As the Topic states please share a pic or 2 of your favourite watch face

Sent from my iPhone using Tapatalk


----------



## BarracksSi

I've pretty much settled on this one for day-to-day use. 

I used the Simple face (the one with sticks for hour markers) most often for the first year or so, then noticed that I misread the time a couple times, especially if I was glancing quickly. Nearly missed our movie at the mall once, too. The same thing happens with my regular watches that have only stick markers, so it's more my fault than the watch's.

The cool thing about the Utility face is, I can experiment with just hour pips, or 12-3-6-9, or all twelve Arabic numerals, while leaving everything else exactly the same, so I can find out which dial configuration is easiest for me to use.

I sometimes use some photos for backgrounds (I've got a couple dozen Star Wars-themed backgrounds, too), and I like the Astronomy face a lot, too (including the trick where you can see both the Earth and Moon onscreen simultaneously!).

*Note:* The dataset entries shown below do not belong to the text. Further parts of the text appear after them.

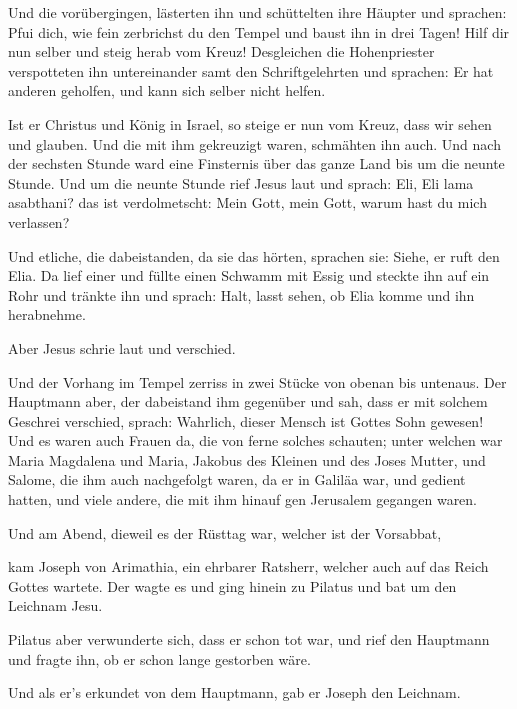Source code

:  Und die vorübergingen, lästerten ihn und schüttelten
ihre Häupter und sprachen: Pfui dich, wie fein zerbrichst du den Tempel
und baust ihn in drei Tagen!  Hilf dir nun selber und
steig herab vom Kreuz!  Desgleichen die Hohenpriester
verspotteten ihn untereinander samt den Schriftgelehrten und sprachen:
Er hat anderen geholfen, und kann sich selber nicht helfen.

 Ist er Christus und König in Israel, so steige er nun
vom Kreuz, dass wir sehen und glauben. Und die mit ihm gekreuzigt waren,
schmähten ihn auch.  Und nach der sechsten Stunde ward
eine Finsternis über das ganze Land bis um die neunte Stunde.
 Und um die neunte Stunde rief Jesus laut und sprach:
Eli, Eli lama asabthani? das ist verdolmetscht: Mein Gott, mein Gott,
warum hast du mich verlassen?

 Und etliche, die dabeistanden, da sie das hörten,
sprachen sie: Siehe, er ruft den Elia.  Da lief einer und
füllte einen Schwamm mit Essig und steckte ihn auf ein Rohr und tränkte
ihn und sprach: Halt, lasst sehen, ob Elia komme und ihn herabnehme.

 Aber Jesus schrie laut und verschied.

 Und der Vorhang im Tempel zerriss in zwei Stücke von
obenan bis untenaus.  Der Hauptmann aber, der dabeistand
ihm gegenüber und sah, dass er mit solchem Geschrei verschied, sprach:
Wahrlich, dieser Mensch ist Gottes Sohn gewesen!  Und es
waren auch Frauen da, die von ferne solches schauten; unter welchen war
Maria Magdalena und Maria, Jakobus des Kleinen und des Joses Mutter, und
Salome,  die ihm auch nachgefolgt waren, da er in Galiläa
war, und gedient hatten, und viele andere, die mit ihm hinauf gen
Jerusalem gegangen waren.

 Und am Abend, dieweil es der Rüsttag war, welcher ist
der Vorsabbat,

 kam Joseph von Arimathia, ein ehrbarer Ratsherr, welcher
auch auf das Reich Gottes wartete. Der wagte es und ging hinein zu
Pilatus und bat um den Leichnam Jesu.

 Pilatus aber verwunderte sich, dass er schon tot war,
und rief den Hauptmann und fragte ihn, ob er schon lange gestorben wäre.

 Und als er's erkundet von dem Hauptmann, gab er Joseph
den Leichnam.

Kind of a boring answer, but odds are, this is what you'd find on my wrist.


----------



## BarracksSi

Some more of my non-standard ones --


----------



## timah083

My current face:










Some of the faces I used in the last few months before my last spartan race:


















Sent from my iPhone using Tapatalk Pro


----------



## Lilbrief35

Lol unique thread this is


----------



## BarracksSi

Might as well post some more.

This one is a Moser Swiss Alp, a hand-wind that Moser made in direct response to the AW:
http://www.h-moser.com/en/collection/5324-0201-swiss-alp-watch-smallseconds


















Some others:


----------



## BarracksSi

Quick note:

I made nearly all my AW backgrounds in the regular Photos app on iOS. Although you can make them on the watch itself, Photos lets you reposition them more freely when cropping them to fit.

*** There's a trick to crop at the right size. Choose your image, then Edit, then tap the Crop tool. The preset aspect ratios are mostly landscape, but you'll want a portrait-like crop - so adjust the crop border to a portrait-ish orientation _first,_ then you can select a portrait-oriented preset. For the AW, you'll want a 4:5 aspect ratio (not 5:4).

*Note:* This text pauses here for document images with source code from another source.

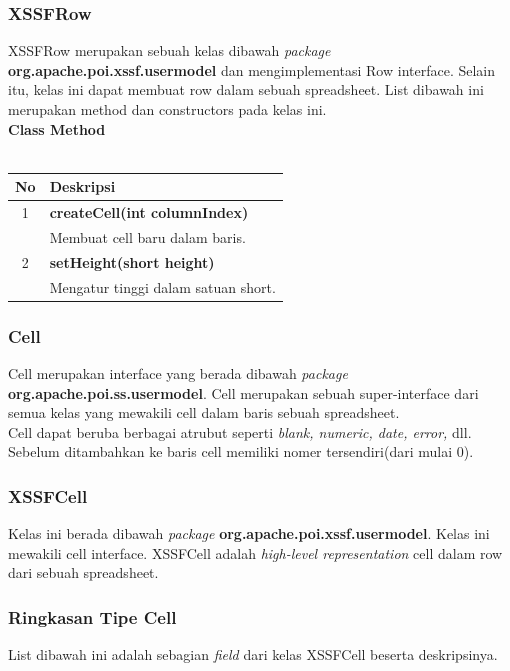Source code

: \subsubsection{XSSFRow}
XSSFRow merupakan sebuah kelas dibawah \textit{package} \textbf{org.apache.poi.xssf.usermodel} dan mengimplementasi Row interface. Selain itu, kelas ini dapat membuat row dalam sebuah spreadsheet. List dibawah ini merupakan method dan constructors pada kelas ini.\cite{apachepoi2}
 \\ 
\noindent \textbf{Class Method}\\ \\
	\begin{tabular}{|c|p{12cm}|}
		\hline
		\textbf{No} & \textbf{Deskripsi} \\ \hline \hline
		1 & \textbf{createCell(int columnIndex)}\\
			&	Membuat cell baru dalam baris.\\ \hline 
		2 & \textbf{setHeight(short height)}\\
			&	Mengatur tinggi dalam satuan short.\\ \hline
	\end{tabular}

\subsubsection{Cell}
Cell merupakan interface yang berada dibawah \textit{package} \textbf{org.apache.poi.ss.usermodel}. Cell merupakan sebuah super-interface dari semua kelas yang mewakili cell dalam baris sebuah spreadsheet.\\

Cell dapat beruba berbagai atrubut seperti \textit{blank, numeric, date, error, } dll. Sebelum ditambahkan ke baris cell memiliki nomer tersendiri(dari mulai 0).\cite{tutpoint}

\subsubsection{XSSFCell}  
Kelas ini berada dibawah \textit{package} \textbf{org.apache.poi.xssf.usermodel}. Kelas ini mewakili cell interface. XSSFCell adalah \textit{high-level representation} cell dalam row dari sebuah spreadsheet.\cite{tutpoint}

\subsubsection{Ringkasan Tipe Cell}
List dibawah ini adalah sebagian \textit{field} dari kelas XSSFCell beserta deskripsinya.\\

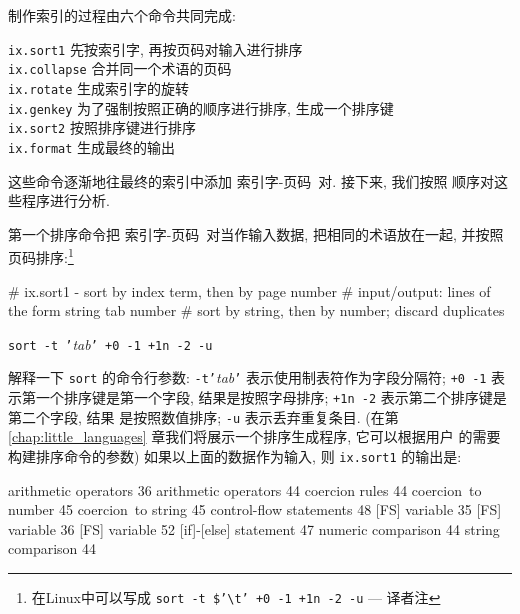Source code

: 制作索引的过程由六个命令共同完成:
\begin{tabbing}
\indent\texttt{ix.sort1} \hspace{5em} \= 先按索引字, 再按页码对输入进行排序 \\
\indent\texttt{ix.collapse}    \> 合并同一个术语的页码 \\
\indent\texttt{ix.rotate}  \> 生成索引字的旋转 \\
\indent\texttt{ix.genkey}  \> 为了强制按照正确的顺序进行排序, 生成一个排序键 \\
\indent\texttt{ix.sort2}   \> 按照排序键进行排序 \\
\indent\texttt{ix.format}  \> 生成最终的输出
\end{tabbing}
这些命令逐渐地往最终的索引中添加 \mbox{索引字}-页码\ 对. 接下来, 我们按照
顺序对这些程序进行分析.

第一个排序命令把 \mbox{索引字}-页码\ 对当作输入数据, 把相同的术语放在一起,
并按照页码排序:\footnote{ 在Linux中可以写成
    \texttt{sort -t \$'{\textbackslash}t' +0 -1 +1n -2 -u} --- 译者注}
\begin{awkcode}
    # ix.sort1 - sort by index term, then by page number
    #     input/output: lines of the form string tab number
    #     sort by string, then by number; discard duplicates
\end{awkcode}
\indent\indent\texttt{sort -t '}\textit{tab}\texttt{' +0 -1 +1n -2 -u} \par 
解释一下 \texttt{sort} 的命令行参数: \texttt{-t'}\textit{tab}\texttt{'}
表示使用制表符作为字段分隔符; \texttt{+0 -1} 表示第一个排序键是第一个字段,
结果是按照字母排序; \texttt{+1n -2} 表示第二个排序键是第二个字段, 结果 
是按照数值排序; \texttt{-u} 表示丢弃重复条目. (在第
\ref{chap:little_languages} 章我们将展示一个排序生成程序, 它可以根据用户
的需要构建排序命令的参数) 如果以上面的数据作为输入, 则 \texttt{ix.sort1}
的输出是:
\begin{awkcode}
    arithmetic operators        36
    arithmetic operators        44
    coercion rules      44
    coercion~to number  45
    coercion~to string  45
    control-flow statements     48
    [FS] variable       35
    [FS] variable       36
    [FS] variable       52
    [if]-[else] statement       47
    numeric comparison  44
    string comparison   44
\end{awkcode}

You won't need to set the width-by-height pixels exactly, either, because the AW will resample the image to fit anyway. As long as the image width:height is 4:5, it'll fit the screen cleanly.


----------



## DougFNJ

I like that face with the insides. I have that from ifixit for my iPhone.

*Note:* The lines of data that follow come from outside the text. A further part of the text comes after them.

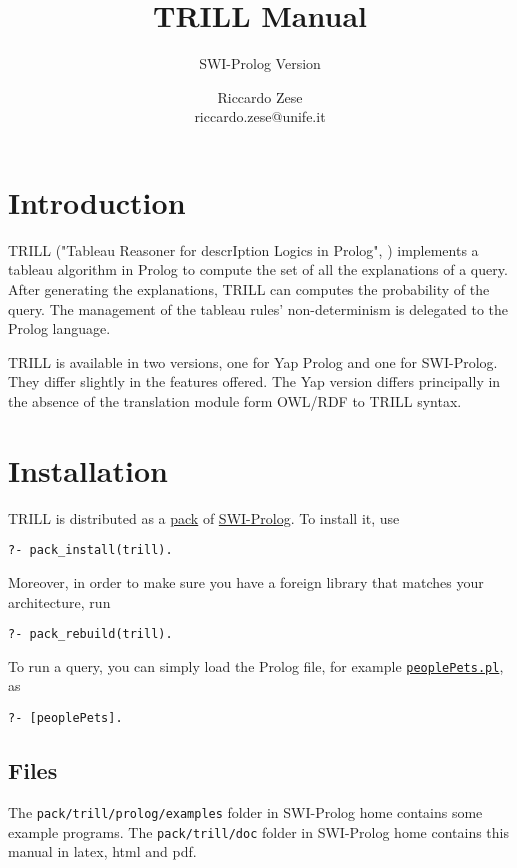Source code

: \documentclass[a4paper,10pt]{scrartcl}
\begin{document}
\title{TRILL Manual}

\subtitle{SWI-Prolog Version}

\author{Riccardo Zese\\
riccardo.zese@unife.it}

\maketitle


\section{Introduction}


TRILL ("Tableau Reasoner for descrIption Logics in Prolog", \cite{ZesBelRig16-AMAI-IJ,Zese17-SSW-BK}) implements a tableau algorithm in
Prolog to compute the set of all the explanations of a query. After generating the explanations, 
TRILL can computes the probability of the query. The management of the tableau rules' non-determinism is delegated to the Prolog language.

TRILL is available in two versions, one for Yap Prolog and one for SWI-Prolog. They differ slightly in the features offered.
The Yap version differs principally in the absence of the translation module form OWL/RDF to TRILL syntax.

\section{Installation}
TRILL is distributed as a \href{http://www.swi-prolog.org/pack/list?p=trill}{pack} of \href{http://www.swi-prolog.org/}{SWI-Prolog}. To install it, use
\begin{verbatim}
?- pack_install(trill).
\end{verbatim}
Moreover, in order to make sure you have a foreign library that matches your architecture, run
\begin{verbatim}
?- pack_rebuild(trill). 
\end{verbatim}







To run a query, you can simply load the Prolog file, for example \href{http://trill.lamping.unife.it/example/trill/peoplePets.pl}{\texttt{peoplePets.pl}}, as
\begin{verbatim}
?- [peoplePets].
\end{verbatim}


\subsection{Files}
The \texttt{pack/trill/prolog/examples} folder in SWI-Prolog home contains some example programs.
The \texttt{pack/trill/doc} folder in SWI-Prolog home contains this manual in latex, html and pdf.
\end{document}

Here's the ones I use often:










Sent from my iPhone using Tapatalk


----------



## scarrz

cool faces!


----------



## JuanPablo046

Is there any app to design faces?


----------



## utzelu

JuanPablo046 said:


> Is there any app to design faces?


Not as I know of. Apple is still keeping the watch face customization closed for the consumers. It is unlikely they will change their mind in the future. Unfortunately...


----------



## edhchoe




----------



## alitaher2009




----------



## BarracksSi

Two notable ones on my Series 4 -

Nearly-daily is this Infograph Analog arrangement:









And this Kaleidoscope face came out great. The source image is the targeting computer from Star Wars:


----------



## jalquiza

Dilemma of choices


----------